It’s becoming obvious that there may be a bit of a sticker shock when it comes to cloud costs. While customers have benefited from pricing competition between the major cloud vendors—Amazon Web Services (AWS), Microsoft Azure, Google Cloud Platform—there are still plenty of hidden costs and upsells that lie in wait for the unsuspecting consumer making cloud initiatives rather more costly than originally presumed. This is especially true when factoring in relative unknowns like serverless, containers and Kubernetes services. For the third year in a row, surveys show optimizing cloud costs remains top of mind for IT managers embarking on major cloud initiatives.

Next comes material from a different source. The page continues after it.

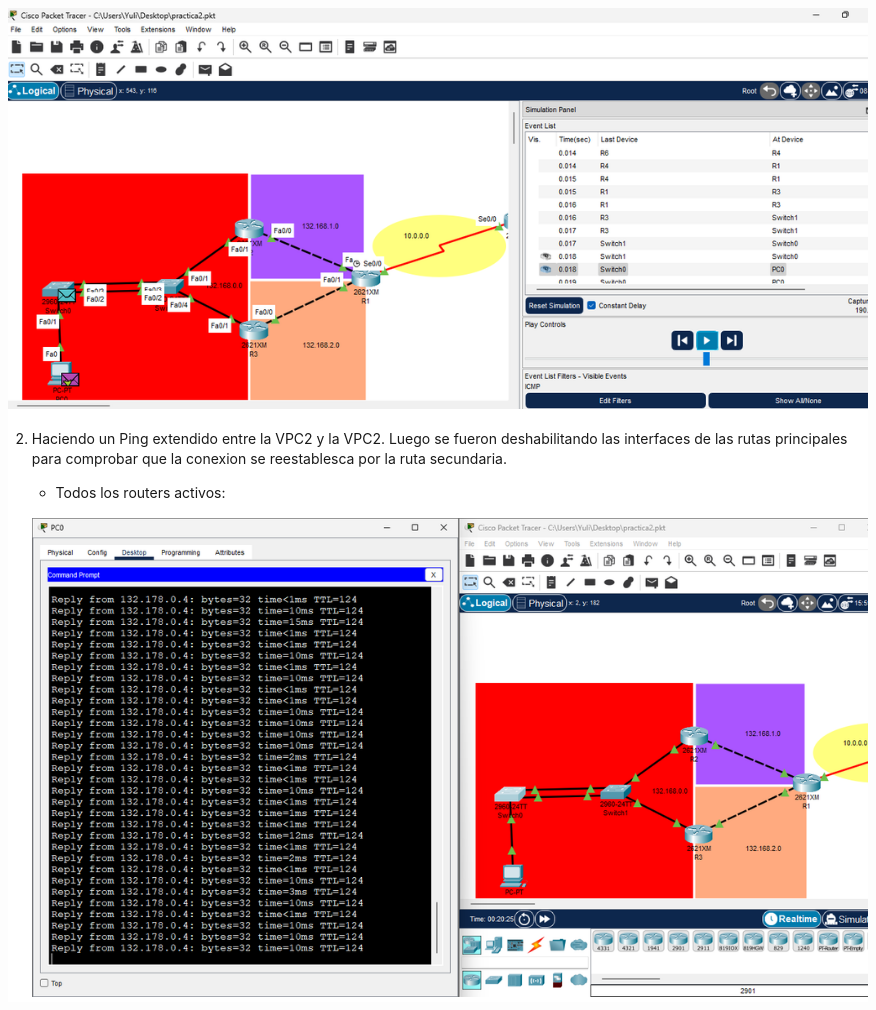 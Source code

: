 ![ping](img/paquete.png)

2. Haciendo un Ping extendido entre la VPC2 y la VPC2. Luego se fueron deshabilitando las interfaces de las rutas principales para comprobar que la conexion se reestablesca por la ruta secundaria.

    - Todos los routers activos:

    ![ping](img/ping.png)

Code optimization can help you save on cloud costs
Along with carefully considering your options with multi-cloud cost calculators, addressing inefficiencies in the code itself can greatly help optimize cloud usage costs. If your apps aren’t properly optimized for the cloud, unforeseen costs can quickly escalate leading to expensive over-budget operations.
Let’s dig in to an example of how we’ve been using Application Performance Management (APM) here at Riverbed to monitor and optimize our own cloud-hosted SaaS offerings. We spoke to an internal SaaS product team (who will remain anonymous to protect the innocent!) on the ways in which they’ve benefited from adopting an APM-based code audit practice.
SLA: Ensuring 99.99% uptime
This Riverbed SaaS application is a mission-critical multi-tenant system hosted on about 120 AWS servers that requires a 99.99% uptime SLA. We currently have a growing number of 10,000+ customers managing about 150,000 pieces of equipment with the application, collecting thousands of data points every minute from every device. While the system is designed to be extremely cost-efficient, AWS represents a significant portion of our overall operating cost, and keeping clouds costs low gives us a competitive edge.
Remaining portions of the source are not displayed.